Neuromuscular relaxants as antagonists for M₂ and M₃ muscarinic receptors

Background: Neuromuscular relaxants such as pancuronium bind to M₂ and M₃ muscarinic receptors as antagonists. Blockade of muscarinic receptors in atria of the M₂ subtype mediates tachycardia. In the lung, blockade of M₂ receptors on parasympathetic nerves potentiates vagally induced bronchospasm, whereas blockade of M₃ receptors on bronchial smooth muscle inhibits bronchospasm. The current study was designed to quantify the affinity of a series of neuromuscular relaxants for the M₂ and M₃ muscarinic receptors, which were individually stably transfected in Chinese hamster ovary cell lines.
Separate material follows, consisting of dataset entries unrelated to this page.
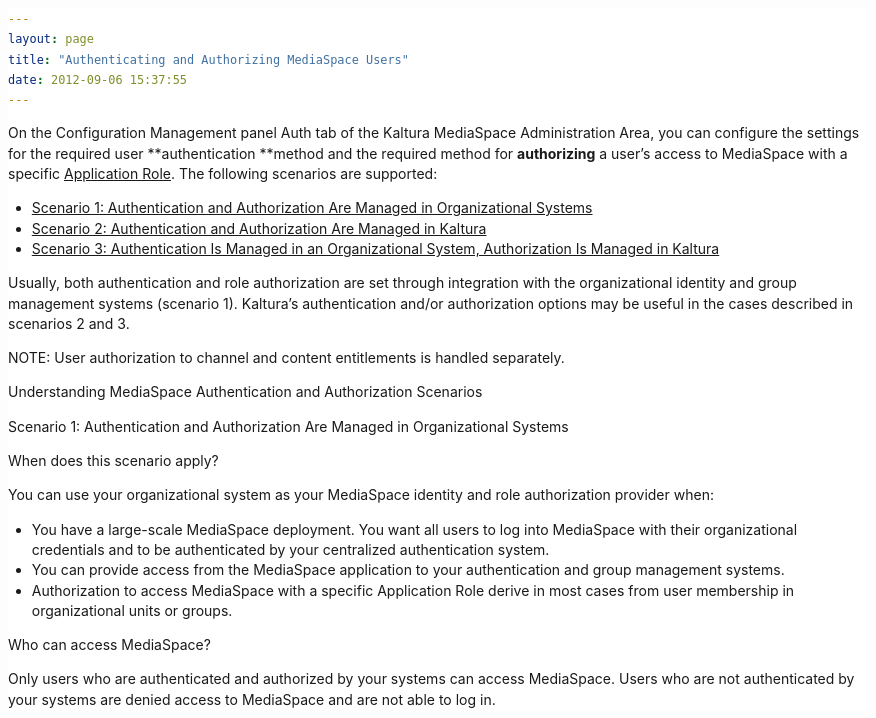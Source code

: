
 ```yaml
---
layout: page
title: "Authenticating and Authorizing MediaSpace Users"
date: 2012-09-06 15:37:55
---
```


On the Configuration Management panel Auth tab of the Kaltura MediaSpace Administration Area, you can configure the settings for the required user **authentication **method and the required method for **authorizing** a user’s access to MediaSpace with a specific [Application Role][1]. The following scenarios are supported:

 [1]: http://knowledge.kaltura.com/node/615#Application_Roles

*   [Scenario 1: Authentication and Authorization Are Managed in Organizational Systems][2]
*   [Scenario 2: Authentication and Authorization Are Managed in Kaltura][3]
*   [Scenario 3: Authentication Is Managed in an Organizational System, Authorization Is Managed in Kaltura][4]

 [2]: #Scenario1
 [3]: #Scenario2
 [4]: #Scenario3

Usually, both authentication and role authorization are set through integration with the organizational identity and group management systems (scenario 1). Kaltura’s authentication and/or authorization options may be useful in the cases described in scenarios 2 and 3.

<p class="mce-note-graphic">
  NOTE: User authorization to channel and content entitlements is handled separately.
</p>

<p class="mce-heading-2">
  Understanding MediaSpace Authentication and Authorization Scenarios
</p>

<p class="mce-heading-3">
  <a name="Scenario1"></a>Scenario 1: Authentication and Authorization Are Managed in Organizational Systems
</p>

<p class="mce-sub-heading">
  When does this scenario apply?
</p>

You can use your organizational system as your MediaSpace identity and role authorization provider when:

*   You have a large-scale MediaSpace deployment. You want all users to log into MediaSpace with their organizational credentials and to be authenticated by your centralized authentication system.
*   You can provide access from the MediaSpace application to your authentication and group management systems.
*   Authorization to access MediaSpace with a specific Application Role derive in most cases from user membership in organizational units or groups.

<p class="mce-sub-heading">
  Who can access MediaSpace?
</p>

Only users who are authenticated and authorized by your systems can access MediaSpace. Users who are not authenticated by your systems are denied access to MediaSpace and are not able to log in.


 [5]: #SubmitaKalturaendusersCSV
 [6]: #LDAPAuth
 [7]: #SSOGatewayAuth
 [8]: #HeaderAuth
 [9]: #KalturaAuth
 [10]: http://knowledge.kaltura.com/node/554/attachment/field_media
 [11]: http://knowledge.kaltura.com/node/555/attachment/field_media
 [12]: #CommonLoginOptions
 [13]: http://knowledge.kaltura.com/node/556/attachment/field_media
 [14]: #secret
 [15]: #TocreateMediaSpaceuseraccounts
 [16]: http://knowledge.kaltura.com/node/464
 [17]: http://knowledge.kaltura.com/node/615#ModifyingApplicationRoleNames
 [18]: http://en.wikipedia.org/wiki/SHA-1
 [19]: http://www.kaltura.com/api_v3/testmeDoc/index.php?service=user&action=addfrombulkupload
 [20]: http://www.kaltura.com/api_v3/testmeDoc/index.php?service=user&action=add
 [21]: http://www.kaltura.com/api_v3/testmeDoc/index.php?service=user&action=delete
 [22]: http://www.kaltura.com/api_v3/testmeDoc/index.php?service=user&action=update
 [23]: http://www.kaltura.com/api_v3/testmeDoc/index.php?service=metadata_metadata&action=add
 [24]: http://www.kaltura.com/api_v3/testmeDoc/index.php?service=metadata_metadata&action=delete
 [25]: http://www.kaltura.com/api_v3/testmeDoc/index.php?service=metadata_metadata&action=update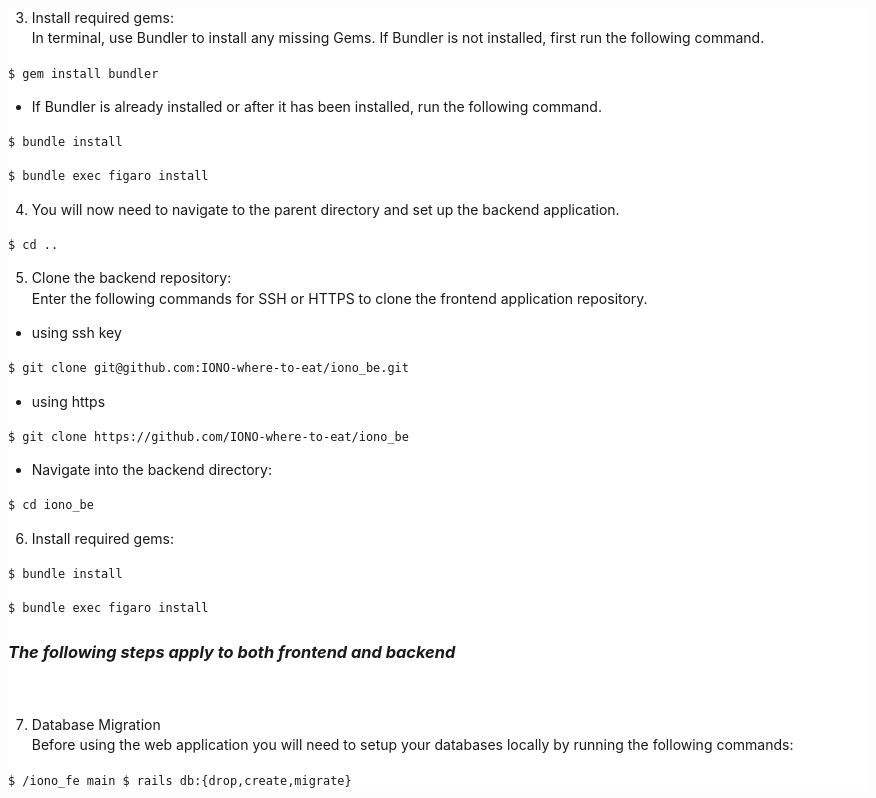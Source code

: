 3. Install required gems: <br>
In terminal, use Bundler to install any missing Gems. If Bundler is not installed, first run the following command.

```shell
$ gem install bundler
```

- If Bundler is already installed or after it has been installed, run the following command.

```shell
$ bundle install
```

```shell
$ bundle exec figaro install
```

4. You will now need to navigate to the parent directory and set up the backend application. 

```sh
$ cd ..
```

5. Clone the backend repository:<br>
Enter the following commands for SSH or HTTPS to clone the frontend application repository.

- using ssh key <br>
```sh
$ git clone git@github.com:IONO-where-to-eat/iono_be.git
```
- using https <br>
```shell
$ git clone https://github.com/IONO-where-to-eat/iono_be
```

- Navigate into the backend directory:

```sh
$ cd iono_be
```

6. Install required gems: <br>

```shell
$ bundle install
```

```shell
$ bundle exec figaro install
```
 ### ***The following steps apply to both frontend and backend*** 
 <br>

7. Database Migration<br>
Before using the web application you will need to setup your databases locally by running the following commands:

```shell
$ /iono_fe main $ rails db:{drop,create,migrate}
```
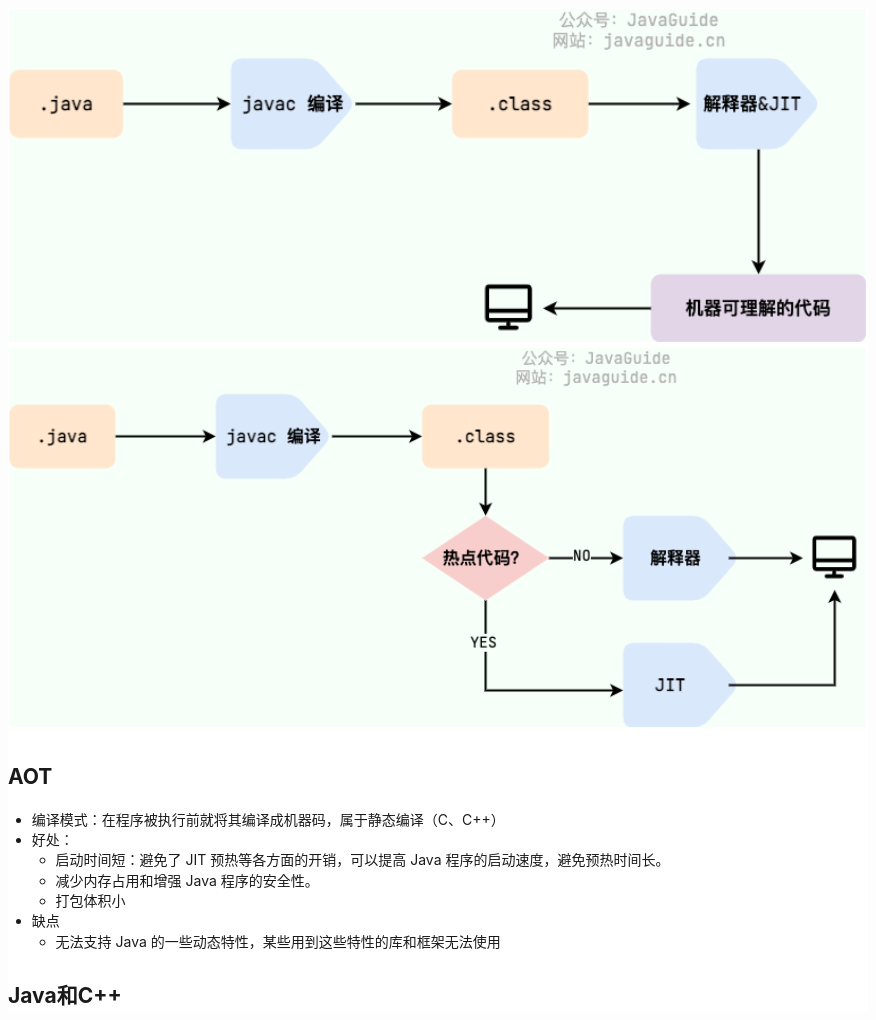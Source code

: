 ![1758696235631](image/1758696235631.png)![1758696272746](image/1758696272746.png)

## AOT

* 编译模式：在程序被执行前就将其编译成机器码，属于静态编译（C、C++）
* 好处：
  * 启动时间短：避免了 JIT 预热等各方面的开销，可以提高 Java 程序的启动速度，避免预热时间长。
  * 减少内存占用和增强 Java 程序的安全性。
  * 打包体积小
* 缺点
  * 无法支持 Java 的一些动态特性，某些用到这些特性的库和框架无法使用

## Java和C++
Methods: Competitive radioligand binding assays determined the relative binding affinities of the neuromuscular relaxants pancuronium, succinylcholine, mivacurium, doxacurium, atracurium, rocuronium, gallamine, and pipecuronium for the muscarinic receptor in the presence of a muscarinic receptor antagonist (³H-QNB) in membranes prepared from cells individually expressing either the M₂ or M₃ muscarinic receptor. Results: All muscle relaxants evaluated displaced ³H-QNB from muscarinic receptors. The relative order of potency for the M₂ muscarinic receptor (highest to lowest) was pancuronium, gallamine, rocuronium, atracurium, pipecuronium, doxacurium, mivacurium, and succinylcholine. The relative order of potency for the M₃ muscarinic receptor (highest to lowest) was pancuronium, atracurium, pipecuronium, rocuronium, mivacurium, gallamine, succinylcholine, and doxacurium. Conclusions: All neuromuscular relaxants studied had affinities for the M₂ and M₃ muscarinic receptor, but only pancuronium and gallamine had affinities within the range of concentrations achieved with clinical use. The high affinities of gallamine and pancuronium for the M₂ muscarinic receptor are consistent with a mechanism of M₂ receptor blockade in relaxant-induced tachycardia.